O mito da eficiência das automações de mídia

Análise crítica das automações em mídia paga revela riscos ocultos, distorções de métricas e a importância da supervisão humana estratégica.

O mito da substituição

A percepção de que as agências estariam com os dias contados ganhou tração com o avanço das automações. Ferramentas como Performance Max, Meta Advantage+ e, mais recentemente, arquiteturas como o Andromeda, alimentam a promessa de um marketing autogerido — no qual decisões sobre público, orçamento e outras instâncias, seriam tomadas diretamente pelos algoritmos, reduzindo, em teoria, a necessidade de intervenção humana.

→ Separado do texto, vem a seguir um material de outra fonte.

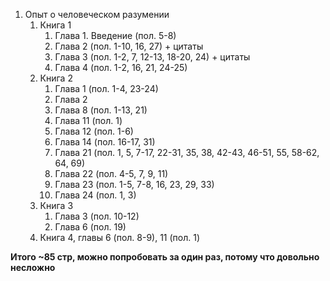 1. Опыт о человеческом разумении
	1. Книга 1
		1. Глава 1. Введение (пол. 5-8)
		2. Глава 2 (пол. 1-10, 16, 27) + цитаты
		3. Глава 3 (пол. 1-2, 7, 12-13, 18-20, 24) + цитаты
		4. Глава 4 (пол. 1-2, 16, 21, 24-25)
	2. Книга 2
		1. Глава 1  (пол. 1-4, 23-24)
		2. Глава 2
		3. Глава 8 (пол. 1-13, 21)
		4. Глава 11 (пол. 1)
		5. Глава 12 (пол. 1-6)
		6. Глава 14 (пол. 16-17, 31)
		7. Глава 21 (пол. 1, 5, 7-17, 22-31, 35, 38, 42-43, 46-51, 55, 58-62, 64, 69)
		8. Глава 22 (пол. 4-5, 7, 9, 11)
		9. Глава 23 (пол. 1-5, 7-8, 16, 23, 29, 33)
		10. Глава 24 (пол. 1, 3)
	3. Книга 3
		1. Глава 3 (пол. 10-12)
		2. Глава 6 (пол. 19)
	4. Книга 4, главы 6 (пол. 8-9), 11 (пол. 1)

**Итого ~85 стр, можно попробовать за один раз, потому что довольно несложно**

Mas essa narrativa é tão conveniente quanto problemática.

O problema é que essa visão ignora a natureza real das automações. Plataformas ainda não são inteligentes — são estatísticas.

Elas não aprendem propósito; aprendem padrão. Não sabem distinguir margem de volume, intenção de clique de intenção de compra. Sem supervisão, otimizam o que é fácil medir — e não o que realmente importa para o negócio.

A crença de que "a máquina decide melhor" funciona até o momento em que surgem os desvios:

  • quando a automação começa a canibalizar tráfego de marca,

  • quando o ROAS do painel não reflete o caixa,

  • quando leads baratos se revelam inúteis no CRM.

É nesse ponto que o humano volta a ser indispensável — não como operador tático, mas como agente de direção. Alguém capaz de impor contexto, definir valor e garantir que o sistema aprenda na direção certa.

O futuro das agências está na capacidade de governar a automação: transformar dados em decisão, eficiência em margem e machine learning em aprendizado com propósito.

Porque, no fim, a máquina executa. Mas quem ainda ensina o que vale a pena ser feito — e continuar sendo feito — somos nós.

Eficiência prometida, controle perdido

Performance Max (Google Ads): escala com efeitos colaterais

Apresentado como um marco da automação em mídia paga, o Performance Max (PMax) unifica a veiculação de anúncios em todo o ecossistema Google — incluindo Search, Shopping, YouTube, Display, Discover, Gmail e Maps (e a partir de agora, até o Waze) — com decisões de lances e segmentação conduzidas por machine learning.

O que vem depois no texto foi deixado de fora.